さて、少し前に予告したように、ゾシモスのテキストを少しずつ訳出していくことにしよう。底本は例のLes Belles Lettres版(Les Alchimistes Grecs (Collection Des Universités de France, Serie Grecque))。

同じくゾシモスによる
器具と炉について
真正の覚書

第一書 字母オメガについて
1. 字母オメガ「ω」は丸く、二つの部分から成り、身体的言語で言う第七のクロノスの領域に結びついている。というのも、非身体的言語では、記述できないほかの何かを言うのであり、それは隠れし者ニコテオスのみぞ知るところである。身体的言語を司る原理が述べるところによれば、身体的言語でいう「神々の海(オケアノス)」は、あらゆる生成と種子のことであると(詩人は?)言う。偉大かつ見事な字母オメガと称されるものは、神の水(=硫黄水?)を扱う器具について、また、機械的なものや簡素なものなどあらゆる種類の炉について、つまり簡潔に言うならあらゆるものについての論考を含み持つ。

それにしてもこれは何を言っているのかなかなか解せない。たったこれだけの最初のパッセージで、疑問山積み。うーん、先が思いやられる……ってそれはいつものことだけれど(苦笑)。

Les Alchimistes Grecs (Collection Des Universites De France Serie Grecque)・上の底本の註釈によると、まず「第七のクロノスの領域」とは、七つの惑星が支配するそれぞれの天球の領域ということらしい。で、ギリシア語の七つの母音が七つのそれぞれの領域に結びついているとされ、オメガは七番目なので、七つめの球(順に地球から離れる)に結びついているのだという。
・ニコテオスはグノーシス主義者。ポルフュリオスの『プロティノス伝』に言及あり。身体的・非身体的言語というのは何を指すのだろう?人間の言葉と、たとえば天使の言葉のようなものとか?いずれにしてもニコテオスは一種の「見えてしまう人」、つまり預言者・見者であり、その「別言語」(啓示の?)を理解できた、ということらしい。「身体的言語を司る原理(μοναρχικαὶ τῆς ἔνσωμου φράσεως)」は何をいわんとしているのか不明。これまた註によると、科学史家フェスチュジエールですらこのあたりはお手上げを宣言しているらしい。「(詩人は)」と括弧つきで示したのは、ここの動詞(φησί)の主語がよくわからず、註釈において、これはニコテオスの引用で、ここでホメロスに言及しているという説があるからなのだが……?
・「オケアノス(Ὠκεανός)」が出てくるのは、それがオメガで始まるからではないかとのこと。
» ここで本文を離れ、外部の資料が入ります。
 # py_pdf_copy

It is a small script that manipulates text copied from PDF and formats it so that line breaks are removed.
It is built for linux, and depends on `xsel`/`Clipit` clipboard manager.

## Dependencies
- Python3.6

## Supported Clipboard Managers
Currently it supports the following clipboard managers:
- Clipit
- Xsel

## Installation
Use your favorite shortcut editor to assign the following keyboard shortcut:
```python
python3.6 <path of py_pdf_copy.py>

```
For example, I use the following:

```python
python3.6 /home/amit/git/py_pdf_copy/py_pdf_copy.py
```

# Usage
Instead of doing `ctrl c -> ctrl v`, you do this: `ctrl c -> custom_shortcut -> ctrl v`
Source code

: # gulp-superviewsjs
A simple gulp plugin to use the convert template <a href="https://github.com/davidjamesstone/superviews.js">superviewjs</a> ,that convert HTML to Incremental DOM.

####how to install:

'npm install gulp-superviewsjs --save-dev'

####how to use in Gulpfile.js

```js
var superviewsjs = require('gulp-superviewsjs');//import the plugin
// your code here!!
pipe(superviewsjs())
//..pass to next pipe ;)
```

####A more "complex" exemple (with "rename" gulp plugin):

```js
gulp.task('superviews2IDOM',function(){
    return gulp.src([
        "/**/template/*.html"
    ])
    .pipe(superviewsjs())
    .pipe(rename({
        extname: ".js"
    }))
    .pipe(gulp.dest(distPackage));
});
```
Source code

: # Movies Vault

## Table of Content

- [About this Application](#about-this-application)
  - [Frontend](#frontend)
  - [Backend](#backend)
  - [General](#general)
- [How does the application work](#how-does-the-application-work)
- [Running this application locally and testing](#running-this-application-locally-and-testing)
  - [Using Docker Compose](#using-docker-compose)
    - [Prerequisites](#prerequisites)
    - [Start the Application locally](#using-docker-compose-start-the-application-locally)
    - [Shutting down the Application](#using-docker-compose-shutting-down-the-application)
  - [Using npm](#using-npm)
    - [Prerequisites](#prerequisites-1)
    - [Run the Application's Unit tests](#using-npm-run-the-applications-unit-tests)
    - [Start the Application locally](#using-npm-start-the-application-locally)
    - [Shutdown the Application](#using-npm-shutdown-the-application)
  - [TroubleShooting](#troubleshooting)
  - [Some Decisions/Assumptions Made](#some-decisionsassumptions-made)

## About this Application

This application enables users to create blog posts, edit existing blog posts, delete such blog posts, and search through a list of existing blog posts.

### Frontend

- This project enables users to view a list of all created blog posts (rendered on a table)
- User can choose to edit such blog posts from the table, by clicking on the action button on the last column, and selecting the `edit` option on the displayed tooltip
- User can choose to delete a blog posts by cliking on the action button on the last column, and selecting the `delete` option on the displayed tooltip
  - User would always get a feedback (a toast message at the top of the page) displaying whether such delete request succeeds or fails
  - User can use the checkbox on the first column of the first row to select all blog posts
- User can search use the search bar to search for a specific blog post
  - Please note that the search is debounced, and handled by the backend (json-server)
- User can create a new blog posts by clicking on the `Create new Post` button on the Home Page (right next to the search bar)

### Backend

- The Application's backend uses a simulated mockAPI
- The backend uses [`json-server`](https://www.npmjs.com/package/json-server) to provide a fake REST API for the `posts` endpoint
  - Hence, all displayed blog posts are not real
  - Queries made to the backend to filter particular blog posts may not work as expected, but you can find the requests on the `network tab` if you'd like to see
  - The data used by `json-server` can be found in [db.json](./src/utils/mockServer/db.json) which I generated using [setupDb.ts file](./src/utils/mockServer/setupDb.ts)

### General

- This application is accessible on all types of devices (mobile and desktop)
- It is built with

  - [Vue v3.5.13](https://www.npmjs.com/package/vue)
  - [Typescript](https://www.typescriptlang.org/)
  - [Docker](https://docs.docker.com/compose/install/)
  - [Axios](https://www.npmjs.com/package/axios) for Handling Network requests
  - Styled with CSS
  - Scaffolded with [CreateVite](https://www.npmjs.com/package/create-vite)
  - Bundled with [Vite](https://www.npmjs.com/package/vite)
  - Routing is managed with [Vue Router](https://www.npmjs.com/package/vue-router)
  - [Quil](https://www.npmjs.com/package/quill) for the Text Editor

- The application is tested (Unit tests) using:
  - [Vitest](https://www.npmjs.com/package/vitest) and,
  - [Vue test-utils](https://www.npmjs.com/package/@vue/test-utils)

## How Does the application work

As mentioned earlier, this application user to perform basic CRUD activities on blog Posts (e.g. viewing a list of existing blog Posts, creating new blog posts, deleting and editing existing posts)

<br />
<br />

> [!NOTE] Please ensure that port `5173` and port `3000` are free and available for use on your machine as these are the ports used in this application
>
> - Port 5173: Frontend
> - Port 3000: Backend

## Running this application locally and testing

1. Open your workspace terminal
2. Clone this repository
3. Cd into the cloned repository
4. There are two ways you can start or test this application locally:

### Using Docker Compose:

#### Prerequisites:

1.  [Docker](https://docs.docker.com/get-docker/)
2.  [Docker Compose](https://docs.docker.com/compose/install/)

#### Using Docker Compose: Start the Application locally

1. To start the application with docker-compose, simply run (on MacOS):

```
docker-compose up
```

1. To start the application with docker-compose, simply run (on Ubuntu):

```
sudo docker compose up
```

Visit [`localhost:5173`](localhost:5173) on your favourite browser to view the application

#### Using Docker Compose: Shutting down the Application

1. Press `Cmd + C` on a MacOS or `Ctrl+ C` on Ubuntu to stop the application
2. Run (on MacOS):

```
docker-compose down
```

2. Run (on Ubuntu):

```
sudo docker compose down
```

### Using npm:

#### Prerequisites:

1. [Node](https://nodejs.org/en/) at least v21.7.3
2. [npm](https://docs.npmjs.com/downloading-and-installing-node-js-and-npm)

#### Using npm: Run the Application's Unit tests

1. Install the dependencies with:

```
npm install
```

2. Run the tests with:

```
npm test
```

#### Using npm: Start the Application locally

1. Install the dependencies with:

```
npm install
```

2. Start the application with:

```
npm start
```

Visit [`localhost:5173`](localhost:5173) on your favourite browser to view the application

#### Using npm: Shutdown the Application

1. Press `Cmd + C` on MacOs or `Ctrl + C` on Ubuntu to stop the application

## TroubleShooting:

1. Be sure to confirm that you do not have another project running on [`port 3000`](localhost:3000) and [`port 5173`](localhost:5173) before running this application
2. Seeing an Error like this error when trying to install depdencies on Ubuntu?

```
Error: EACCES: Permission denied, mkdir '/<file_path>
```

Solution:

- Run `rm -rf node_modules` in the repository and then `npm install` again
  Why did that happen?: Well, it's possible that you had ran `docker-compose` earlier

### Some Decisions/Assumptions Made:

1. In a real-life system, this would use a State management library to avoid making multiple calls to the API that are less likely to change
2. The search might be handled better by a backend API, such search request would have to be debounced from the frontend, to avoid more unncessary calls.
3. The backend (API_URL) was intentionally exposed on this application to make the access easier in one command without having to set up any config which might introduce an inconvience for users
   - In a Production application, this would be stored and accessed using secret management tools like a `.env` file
オメガ繋がりで、「オメガ」=「第七の天球(クロノスの天球)」=「オケアノス」=「生成・種子」といった連想が連なっている……。
・最後の一文は、註釈では文意が多義にわたっており、一つには「第七書が器具と炉についての論文だ」ということも示唆されているのだとか。実際ゾシモスのこの覚書の第七書は、「神の水」についても、硫黄を指すという話があるかと思えば、水銀もしくは蒸留でできる液体を指す可能性もあるようだ。器具とは、ほぼ間違いなく蒸留器のことだとされている。